__DIRECTIONS FOR THIS TASK__: What's needed is a word-for-word retyping of the entries below, pictures omitted.

--------------------

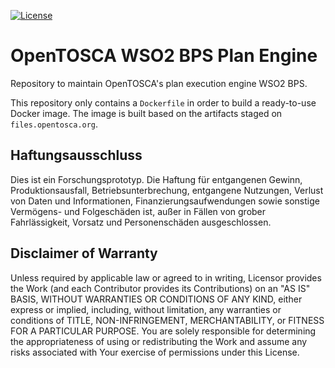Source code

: 
[![License](https://img.shields.io/badge/License-Apache%202.0-blue.svg)](https://opensource.org/licenses/Apache-2.0)

# OpenTOSCA WSO2 BPS Plan Engine

Repository to maintain OpenTOSCA's plan execution engine WSO2 BPS.

This repository only contains a `Dockerfile` in order to build a ready-to-use Docker image.
The image is built based on the artifacts staged on `files.opentosca.org`.

## Haftungsausschluss

Dies ist ein Forschungsprototyp.
Die Haftung für entgangenen Gewinn, Produktionsausfall, Betriebsunterbrechung, entgangene Nutzungen, Verlust von Daten und Informationen, Finanzierungsaufwendungen sowie sonstige Vermögens- und Folgeschäden ist, außer in Fällen von grober Fahrlässigkeit, Vorsatz und Personenschäden ausgeschlossen.

## Disclaimer of Warranty

Unless required by applicable law or agreed to in writing, Licensor provides the Work (and each Contributor provides its Contributions) on an "AS IS" BASIS, WITHOUT WARRANTIES OR CONDITIONS OF ANY KIND, either express or implied, including, without limitation, any warranties or conditions of TITLE, NON-INFRINGEMENT, MERCHANTABILITY, or FITNESS FOR A PARTICULAR PURPOSE.
You are solely responsible for determining the appropriateness of using or redistributing the Work and assume any risks associated with Your exercise of permissions under this License.
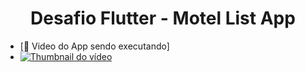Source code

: <h1 align="center">Desafio Flutter - Motel List App</h1>



   <p>

   - [📱 Video do App sendo executando]
   - [![Thumbnail do vídeo](https://img.youtube.com/vi/vaXy2AOhN5w/0.jpg)](https://www.youtube.com/watch?v=vaXy2AOhN5w)

   </p>
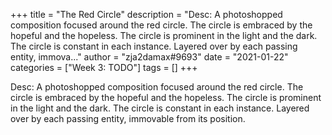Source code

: +++
title = "The Red Circle"
description = "Desc: A photoshopped composition focused around the red circle. The circle is embraced by the hopeful and the hopeless. The circle is prominent in the light and the dark. The circle is constant in each instance. Layered over by each passing entity, immova..."
author = "zja2damax#9693"
date = "2021-01-22"
categories = ["Week 3: TODO"]
tags = []
+++

Desc: A photoshopped composition focused around the red circle. The circle is embraced by the hopeful and the hopeless. The circle is prominent in the light and the dark. The circle is constant in each instance. Layered over by each passing entity, immovable from its position.
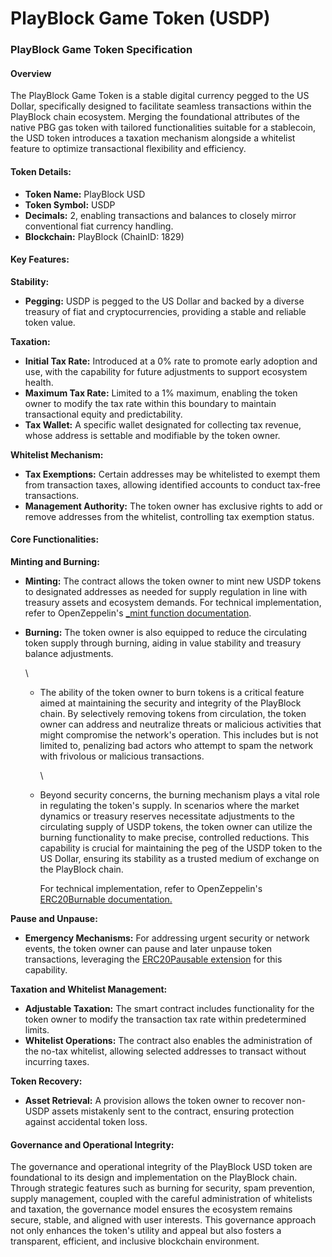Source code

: # PlayBlock Game Token (USDP)

### **PlayBlock Game Token Specification**

#### Overview

The PlayBlock Game Token is a stable digital currency pegged to the US Dollar, specifically designed to facilitate seamless transactions within the PlayBlock chain ecosystem. Merging the foundational attributes of the native PBG gas token with tailored functionalities suitable for a stablecoin, the USD token introduces a taxation mechanism alongside a whitelist feature to optimize transactional flexibility and efficiency.

#### Token Details:

* **Token Name:** PlayBlock USD
* **Token Symbol:** USDP
* **Decimals:** 2, enabling transactions and balances to closely mirror conventional fiat currency handling.
* **Blockchain:** PlayBlock (ChainID: 1829)

#### Key Features:

**Stability:**

* **Pegging:** USDP is pegged to the US Dollar and backed by a diverse treasury of fiat and cryptocurrencies, providing a stable and reliable token value.

**Taxation:**

* **Initial Tax Rate:** Introduced at a 0% rate to promote early adoption and use, with the capability for future adjustments to support ecosystem health.
* **Maximum Tax Rate:** Limited to a 1% maximum, enabling the token owner to modify the tax rate within this boundary to maintain transactional equity and predictability.
* **Tax Wallet:** A specific wallet designated for collecting tax revenue, whose address is settable and modifiable by the token owner.

**Whitelist Mechanism:**

* **Tax Exemptions:** Certain addresses may be whitelisted to exempt them from transaction taxes, allowing identified accounts to conduct tax-free transactions.
* **Management Authority:** The token owner has exclusive rights to add or remove addresses from the whitelist, controlling tax exemption status.

#### Core Functionalities:

**Minting and Burning:**

* **Minting:** The contract allows the token owner to mint new USDP tokens to designated addresses as needed for supply regulation in line with treasury assets and ecosystem demands. For technical implementation, refer to OpenZeppelin's [_mint function documentation](https://docs.openzeppelin.com/contracts/3.x/api/token/erc20#ERC20-_mint-address-uint256-).
* **Burning:** The token owner is also equipped to reduce the circulating token supply through burning, aiding in value stability and treasury balance adjustments.

  \
  * The ability of the token owner to burn tokens is a critical feature aimed at maintaining the security and integrity of the PlayBlock chain. By selectively removing tokens from circulation, the token owner can address and neutralize threats or malicious activities that might compromise the network's operation. This includes but is not limited to, penalizing bad actors who attempt to spam the network with frivolous or malicious transactions.

    \
  * Beyond security concerns, the burning mechanism plays a vital role in regulating the token's supply. In scenarios where the market dynamics or treasury reserves necessitate adjustments to the circulating supply of USDP tokens, the token owner can utilize the burning functionality to make precise, controlled reductions. This capability is crucial for maintaining the peg of the USDP token to the US Dollar, ensuring its stability as a trusted medium of exchange on the PlayBlock chain.

    For technical implementation, refer to OpenZeppelin's [ERC20Burnable documentation.](https://docs.openzeppelin.com/contracts/4.x/api/token/erc20#ERC20Burnable)

**Pause and Unpause:**

* **Emergency Mechanisms:** For addressing urgent security or network events, the token owner can pause and later unpause token transactions, leveraging the [ERC20Pausable extension](https://docs.openzeppelin.com/contracts/3.x/api/token/erc20#ERC20Pausable) for this capability.

**Taxation and Whitelist Management:**

* **Adjustable Taxation:** The smart contract includes functionality for the token owner to modify the transaction tax rate within predetermined limits.
* **Whitelist Operations:** The contract also enables the administration of the no-tax whitelist, allowing selected addresses to transact without incurring taxes.

**Token Recovery:**

* **Asset Retrieval:** A provision allows the token owner to recover non-USDP assets mistakenly sent to the contract, ensuring protection against accidental token loss.

#### Governance and Operational Integrity:

The governance and operational integrity of the PlayBlock USD token are foundational to its design and implementation on the PlayBlock chain. Through strategic features such as burning for security, spam prevention, supply management, coupled with the careful administration of whitelists and taxation, the governance model ensures the ecosystem remains secure, stable, and aligned with user interests. This governance approach not only enhances the token's utility and appeal but also fosters a transparent, efficient, and inclusive blockchain environment.
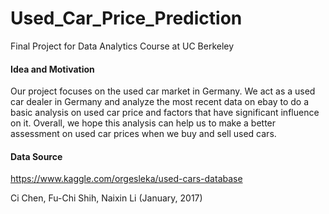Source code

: # Used_Car_Price_Prediction
Final Project for Data Analytics Course at UC Berkeley

#### Idea and Motivation
Our project focuses on the used car market in Germany. We act as a used car dealer in Germany and analyze the most recent data on ebay to do a basic analysis on used car price and factors that have significant influence on it. Overall, we hope this analysis can help us to make a better assessment on used car prices when we buy and sell used cars.

#### Data Source
https://www.kaggle.com/orgesleka/used-cars-database

Ci Chen, Fu-Chi Shih, Naixin Li (January, 2017)
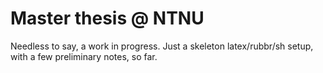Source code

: # Master thesis @ NTNU

Needless to say, a work in progress. Just a skeleton latex/rubbr/sh
setup, with a few preliminary notes, so far.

--------------------

__OUTPUT OF THE TASK__:
Source code

: 
[![License](https://img.shields.io/badge/License-Apache%202.0-blue.svg)](https://opensource.org/licenses/Apache-2.0)

# OpenTOSCA WSO2 BPS Plan Engine

Repository to maintain OpenTOSCA's plan execution engine WSO2 BPS.

This repository only contains a `Dockerfile` in order to build a ready-to-use Docker image.
The image is built based on the artifacts staged on `files.opentosca.org`.

## Haftungsausschluss

Dies ist ein Forschungsprototyp.
Die Haftung für entgangenen Gewinn, Produktionsausfall, Betriebsunterbrechung, entgangene Nutzungen, Verlust von Daten und Informationen, Finanzierungsaufwendungen sowie sonstige Vermögens- und Folgeschäden ist, außer in Fällen von grober Fahrlässigkeit, Vorsatz und Personenschäden ausgeschlossen.

## Disclaimer of Warranty

Unless required by applicable law or agreed to in writing, Licensor provides the Work (and each Contributor provides its Contributions) on an "AS IS" BASIS, WITHOUT WARRANTIES OR CONDITIONS OF ANY KIND, either express or implied, including, without limitation, any warranties or conditions of TITLE, NON-INFRINGEMENT, MERCHANTABILITY, or FITNESS FOR A PARTICULAR PURPOSE.
You are solely responsible for determining the appropriateness of using or redistributing the Work and assume any risks associated with Your exercise of permissions under this License.
Source code

: <h1 align="center">Desafio Flutter - Motel List App</h1>



   <p>

   - [📱 Video do App sendo executando]
   - [![Thumbnail do vídeo](https://img.youtube.com/vi/vaXy2AOhN5w/0.jpg)](https://www.youtube.com/watch?v=vaXy2AOhN5w)

   </p>
Source code

: +++
title = "The Red Circle"
description = "Desc: A photoshopped composition focused around the red circle. The circle is embraced by the hopeful and the hopeless. The circle is prominent in the light and the dark. The circle is constant in each instance. Layered over by each passing entity, immova..."
author = "zja2damax#9693"
date = "2021-01-22"
categories = ["Week 3: TODO"]
tags = []
+++

Desc: A photoshopped composition focused around the red circle. The circle is embraced by the hopeful and the hopeless. The circle is prominent in the light and the dark. The circle is constant in each instance. Layered over by each passing entity, immovable from its position.
Source code

: # PlayBlock Game Token (USDP)

### **PlayBlock Game Token Specification**

#### Overview

The PlayBlock Game Token is a stable digital currency pegged to the US Dollar, specifically designed to facilitate seamless transactions within the PlayBlock chain ecosystem. Merging the foundational attributes of the native PBG gas token with tailored functionalities suitable for a stablecoin, the USD token introduces a taxation mechanism alongside a whitelist feature to optimize transactional flexibility and efficiency.

#### Token Details:

* **Token Name:** PlayBlock USD
* **Token Symbol:** USDP
* **Decimals:** 2, enabling transactions and balances to closely mirror conventional fiat currency handling.
* **Blockchain:** PlayBlock (ChainID: 1829)

#### Key Features:

**Stability:**

* **Pegging:** USDP is pegged to the US Dollar and backed by a diverse treasury of fiat and cryptocurrencies, providing a stable and reliable token value.

**Taxation:**

* **Initial Tax Rate:** Introduced at a 0% rate to promote early adoption and use, with the capability for future adjustments to support ecosystem health.
* **Maximum Tax Rate:** Limited to a 1% maximum, enabling the token owner to modify the tax rate within this boundary to maintain transactional equity and predictability.
* **Tax Wallet:** A specific wallet designated for collecting tax revenue, whose address is settable and modifiable by the token owner.

**Whitelist Mechanism:**

* **Tax Exemptions:** Certain addresses may be whitelisted to exempt them from transaction taxes, allowing identified accounts to conduct tax-free transactions.
* **Management Authority:** The token owner has exclusive rights to add or remove addresses from the whitelist, controlling tax exemption status.

#### Core Functionalities:

**Minting and Burning:**

* **Minting:** The contract allows the token owner to mint new USDP tokens to designated addresses as needed for supply regulation in line with treasury assets and ecosystem demands. For technical implementation, refer to OpenZeppelin's [_mint function documentation](https://docs.openzeppelin.com/contracts/3.x/api/token/erc20#ERC20-_mint-address-uint256-).
* **Burning:** The token owner is also equipped to reduce the circulating token supply through burning, aiding in value stability and treasury balance adjustments.

  \
  * The ability of the token owner to burn tokens is a critical feature aimed at maintaining the security and integrity of the PlayBlock chain. By selectively removing tokens from circulation, the token owner can address and neutralize threats or malicious activities that might compromise the network's operation. This includes but is not limited to, penalizing bad actors who attempt to spam the network with frivolous or malicious transactions.

    \
  * Beyond security concerns, the burning mechanism plays a vital role in regulating the token's supply. In scenarios where the market dynamics or treasury reserves necessitate adjustments to the circulating supply of USDP tokens, the token owner can utilize the burning functionality to make precise, controlled reductions. This capability is crucial for maintaining the peg of the USDP token to the US Dollar, ensuring its stability as a trusted medium of exchange on the PlayBlock chain.

    For technical implementation, refer to OpenZeppelin's [ERC20Burnable documentation.](https://docs.openzeppelin.com/contracts/4.x/api/token/erc20#ERC20Burnable)

**Pause and Unpause:**

* **Emergency Mechanisms:** For addressing urgent security or network events, the token owner can pause and later unpause token transactions, leveraging the [ERC20Pausable extension](https://docs.openzeppelin.com/contracts/3.x/api/token/erc20#ERC20Pausable) for this capability.

**Taxation and Whitelist Management:**

* **Adjustable Taxation:** The smart contract includes functionality for the token owner to modify the transaction tax rate within predetermined limits.
* **Whitelist Operations:** The contract also enables the administration of the no-tax whitelist, allowing selected addresses to transact without incurring taxes.

**Token Recovery:**

* **Asset Retrieval:** A provision allows the token owner to recover non-USDP assets mistakenly sent to the contract, ensuring protection against accidental token loss.

#### Governance and Operational Integrity:

The governance and operational integrity of the PlayBlock USD token are foundational to its design and implementation on the PlayBlock chain. Through strategic features such as burning for security, spam prevention, supply management, coupled with the careful administration of whitelists and taxation, the governance model ensures the ecosystem remains secure, stable, and aligned with user interests. This governance approach not only enhances the token's utility and appeal but also fosters a transparent, efficient, and inclusive blockchain environment.
Source code

: # Used_Car_Price_Prediction
Final Project for Data Analytics Course at UC Berkeley

#### Idea and Motivation
Our project focuses on the used car market in Germany. We act as a used car dealer in Germany and analyze the most recent data on ebay to do a basic analysis on used car price and factors that have significant influence on it. Overall, we hope this analysis can help us to make a better assessment on used car prices when we buy and sell used cars.

#### Data Source
https://www.kaggle.com/orgesleka/used-cars-database

Ci Chen, Fu-Chi Shih, Naixin Li (January, 2017)
Source code

: # Master thesis @ NTNU

Needless to say, a work in progress. Just a skeleton latex/rubbr/sh
setup, with a few preliminary notes, so far.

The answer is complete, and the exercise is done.